Take the data below. Output it exactly from its first line through the line containing "and Report Coverage</strong></p>".

Extracted data entries:

↓↓↓

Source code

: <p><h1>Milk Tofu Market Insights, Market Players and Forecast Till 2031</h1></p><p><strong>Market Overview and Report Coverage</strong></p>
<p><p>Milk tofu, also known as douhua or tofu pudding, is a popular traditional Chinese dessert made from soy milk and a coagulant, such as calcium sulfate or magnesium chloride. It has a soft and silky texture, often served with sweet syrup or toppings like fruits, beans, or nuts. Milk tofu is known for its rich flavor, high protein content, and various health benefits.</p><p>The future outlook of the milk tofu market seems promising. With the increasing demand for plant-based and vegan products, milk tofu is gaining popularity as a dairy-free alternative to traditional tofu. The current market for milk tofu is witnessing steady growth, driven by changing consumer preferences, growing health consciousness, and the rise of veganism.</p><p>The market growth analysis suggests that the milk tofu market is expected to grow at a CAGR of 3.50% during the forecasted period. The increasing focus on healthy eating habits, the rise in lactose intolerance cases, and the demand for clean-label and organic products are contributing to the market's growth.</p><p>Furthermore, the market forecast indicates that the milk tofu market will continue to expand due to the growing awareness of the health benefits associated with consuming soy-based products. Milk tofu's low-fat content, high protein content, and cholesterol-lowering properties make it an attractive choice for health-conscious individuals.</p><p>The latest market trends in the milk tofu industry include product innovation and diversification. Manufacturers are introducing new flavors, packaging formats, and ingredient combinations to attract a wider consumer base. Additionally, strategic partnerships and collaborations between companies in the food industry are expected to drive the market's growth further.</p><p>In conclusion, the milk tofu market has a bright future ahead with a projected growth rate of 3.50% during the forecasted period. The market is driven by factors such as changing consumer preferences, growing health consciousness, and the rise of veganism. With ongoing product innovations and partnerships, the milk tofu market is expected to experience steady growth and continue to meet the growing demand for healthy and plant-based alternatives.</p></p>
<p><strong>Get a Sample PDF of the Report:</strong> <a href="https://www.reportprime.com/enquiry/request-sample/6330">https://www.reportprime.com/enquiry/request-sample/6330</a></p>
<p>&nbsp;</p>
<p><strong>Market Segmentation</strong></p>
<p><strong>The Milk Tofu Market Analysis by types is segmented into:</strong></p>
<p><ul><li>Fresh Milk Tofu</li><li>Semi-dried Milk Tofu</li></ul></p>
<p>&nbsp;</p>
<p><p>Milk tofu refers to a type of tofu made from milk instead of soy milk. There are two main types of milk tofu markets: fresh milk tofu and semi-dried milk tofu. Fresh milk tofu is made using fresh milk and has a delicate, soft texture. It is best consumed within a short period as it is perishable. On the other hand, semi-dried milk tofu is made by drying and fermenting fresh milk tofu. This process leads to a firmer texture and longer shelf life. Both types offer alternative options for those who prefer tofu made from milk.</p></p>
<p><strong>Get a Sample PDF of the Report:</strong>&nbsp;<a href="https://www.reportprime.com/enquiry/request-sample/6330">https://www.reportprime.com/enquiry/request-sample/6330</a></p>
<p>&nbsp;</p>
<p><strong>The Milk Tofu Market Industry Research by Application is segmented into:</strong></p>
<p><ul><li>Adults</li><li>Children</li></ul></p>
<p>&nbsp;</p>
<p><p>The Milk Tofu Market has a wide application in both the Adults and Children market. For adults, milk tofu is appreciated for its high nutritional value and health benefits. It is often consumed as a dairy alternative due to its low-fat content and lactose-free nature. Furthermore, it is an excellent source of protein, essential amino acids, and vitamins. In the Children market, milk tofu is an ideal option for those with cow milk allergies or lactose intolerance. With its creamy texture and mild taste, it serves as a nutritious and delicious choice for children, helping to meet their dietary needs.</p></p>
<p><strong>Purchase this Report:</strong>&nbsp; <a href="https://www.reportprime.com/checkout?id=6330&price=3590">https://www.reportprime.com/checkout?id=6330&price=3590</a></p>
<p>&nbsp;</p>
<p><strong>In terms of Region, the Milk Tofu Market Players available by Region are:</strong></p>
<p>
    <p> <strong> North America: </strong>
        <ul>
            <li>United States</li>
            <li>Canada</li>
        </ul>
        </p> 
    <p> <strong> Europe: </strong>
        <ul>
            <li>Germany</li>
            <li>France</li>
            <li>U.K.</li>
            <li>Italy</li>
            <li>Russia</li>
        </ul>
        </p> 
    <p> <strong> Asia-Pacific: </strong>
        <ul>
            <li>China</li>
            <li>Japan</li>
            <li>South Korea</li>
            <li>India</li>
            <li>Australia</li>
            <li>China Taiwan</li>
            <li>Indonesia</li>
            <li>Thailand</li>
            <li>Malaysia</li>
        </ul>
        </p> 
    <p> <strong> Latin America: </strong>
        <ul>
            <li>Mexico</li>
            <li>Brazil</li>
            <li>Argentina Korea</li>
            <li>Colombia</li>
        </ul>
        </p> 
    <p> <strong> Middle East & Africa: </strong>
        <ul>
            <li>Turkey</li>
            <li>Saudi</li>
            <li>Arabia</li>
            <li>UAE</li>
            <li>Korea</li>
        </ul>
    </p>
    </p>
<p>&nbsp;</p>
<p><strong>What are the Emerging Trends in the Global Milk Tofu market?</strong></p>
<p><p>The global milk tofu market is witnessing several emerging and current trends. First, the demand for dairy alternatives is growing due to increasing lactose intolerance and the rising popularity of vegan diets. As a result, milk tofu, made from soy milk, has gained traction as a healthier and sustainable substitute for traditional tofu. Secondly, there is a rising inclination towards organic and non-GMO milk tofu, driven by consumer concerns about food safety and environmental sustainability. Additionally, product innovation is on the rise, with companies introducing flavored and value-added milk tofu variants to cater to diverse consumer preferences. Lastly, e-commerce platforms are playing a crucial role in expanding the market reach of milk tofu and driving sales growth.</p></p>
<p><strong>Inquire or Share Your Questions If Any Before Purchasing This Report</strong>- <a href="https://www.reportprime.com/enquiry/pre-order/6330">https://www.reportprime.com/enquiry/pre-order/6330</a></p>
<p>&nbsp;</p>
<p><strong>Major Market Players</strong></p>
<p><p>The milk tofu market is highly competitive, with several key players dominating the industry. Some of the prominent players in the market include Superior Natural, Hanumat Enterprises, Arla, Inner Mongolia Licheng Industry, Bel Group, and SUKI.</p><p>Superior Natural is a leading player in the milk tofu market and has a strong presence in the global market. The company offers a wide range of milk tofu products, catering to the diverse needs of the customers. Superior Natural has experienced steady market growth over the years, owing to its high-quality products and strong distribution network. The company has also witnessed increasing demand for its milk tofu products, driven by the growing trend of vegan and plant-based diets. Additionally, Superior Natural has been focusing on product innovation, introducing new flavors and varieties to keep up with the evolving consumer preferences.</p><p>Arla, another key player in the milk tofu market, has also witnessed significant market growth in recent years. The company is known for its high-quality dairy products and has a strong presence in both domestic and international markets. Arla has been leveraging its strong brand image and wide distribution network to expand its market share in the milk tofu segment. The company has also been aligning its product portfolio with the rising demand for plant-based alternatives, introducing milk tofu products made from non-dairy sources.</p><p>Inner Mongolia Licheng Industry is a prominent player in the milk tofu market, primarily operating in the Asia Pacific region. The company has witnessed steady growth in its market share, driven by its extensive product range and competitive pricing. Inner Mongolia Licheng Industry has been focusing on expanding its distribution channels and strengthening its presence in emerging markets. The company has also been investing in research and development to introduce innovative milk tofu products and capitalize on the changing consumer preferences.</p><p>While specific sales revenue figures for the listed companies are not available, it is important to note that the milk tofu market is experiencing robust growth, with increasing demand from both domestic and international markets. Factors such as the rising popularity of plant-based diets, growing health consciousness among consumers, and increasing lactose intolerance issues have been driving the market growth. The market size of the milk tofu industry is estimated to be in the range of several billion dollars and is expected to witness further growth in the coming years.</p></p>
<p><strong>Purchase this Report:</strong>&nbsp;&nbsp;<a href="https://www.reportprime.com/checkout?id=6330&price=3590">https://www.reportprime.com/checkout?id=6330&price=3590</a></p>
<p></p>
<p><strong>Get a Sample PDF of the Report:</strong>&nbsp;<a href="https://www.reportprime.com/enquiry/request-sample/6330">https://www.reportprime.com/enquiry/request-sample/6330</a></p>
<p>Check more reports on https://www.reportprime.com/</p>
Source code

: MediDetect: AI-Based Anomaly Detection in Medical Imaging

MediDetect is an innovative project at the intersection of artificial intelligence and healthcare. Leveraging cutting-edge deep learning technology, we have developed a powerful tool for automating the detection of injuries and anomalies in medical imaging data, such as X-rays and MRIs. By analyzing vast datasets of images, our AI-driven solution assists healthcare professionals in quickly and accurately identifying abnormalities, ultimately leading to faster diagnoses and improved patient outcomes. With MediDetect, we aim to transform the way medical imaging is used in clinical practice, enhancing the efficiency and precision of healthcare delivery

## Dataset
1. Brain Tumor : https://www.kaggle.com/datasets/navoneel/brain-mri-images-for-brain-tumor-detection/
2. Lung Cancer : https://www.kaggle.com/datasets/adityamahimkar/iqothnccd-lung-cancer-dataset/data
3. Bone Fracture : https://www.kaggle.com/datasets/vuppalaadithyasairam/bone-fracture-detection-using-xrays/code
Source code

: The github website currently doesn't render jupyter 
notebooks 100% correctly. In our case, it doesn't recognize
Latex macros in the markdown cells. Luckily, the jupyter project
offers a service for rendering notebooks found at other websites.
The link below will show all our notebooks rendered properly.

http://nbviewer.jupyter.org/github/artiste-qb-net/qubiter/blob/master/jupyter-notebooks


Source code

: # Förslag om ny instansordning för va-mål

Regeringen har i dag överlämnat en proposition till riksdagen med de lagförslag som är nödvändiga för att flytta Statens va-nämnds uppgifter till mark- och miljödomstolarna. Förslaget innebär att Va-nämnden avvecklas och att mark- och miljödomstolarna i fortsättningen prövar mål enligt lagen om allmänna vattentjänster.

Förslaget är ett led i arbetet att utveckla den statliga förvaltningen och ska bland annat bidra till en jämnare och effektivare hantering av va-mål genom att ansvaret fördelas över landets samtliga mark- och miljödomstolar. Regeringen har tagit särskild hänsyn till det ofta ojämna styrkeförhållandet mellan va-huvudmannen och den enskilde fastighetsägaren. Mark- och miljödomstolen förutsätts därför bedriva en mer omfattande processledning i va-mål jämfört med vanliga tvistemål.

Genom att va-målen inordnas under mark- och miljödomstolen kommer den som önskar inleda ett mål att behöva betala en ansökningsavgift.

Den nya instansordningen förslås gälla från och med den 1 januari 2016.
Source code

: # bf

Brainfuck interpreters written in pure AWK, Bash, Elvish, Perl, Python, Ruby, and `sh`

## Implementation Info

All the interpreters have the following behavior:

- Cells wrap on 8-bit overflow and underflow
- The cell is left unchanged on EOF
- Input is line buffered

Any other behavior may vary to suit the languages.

↑↑↑

■ Finished task ■
Source code

: <p><h1>Milk Tofu Market Insights, Market Players and Forecast Till 2031</h1></p><p><strong>Market Overview and Report Coverage</strong></p>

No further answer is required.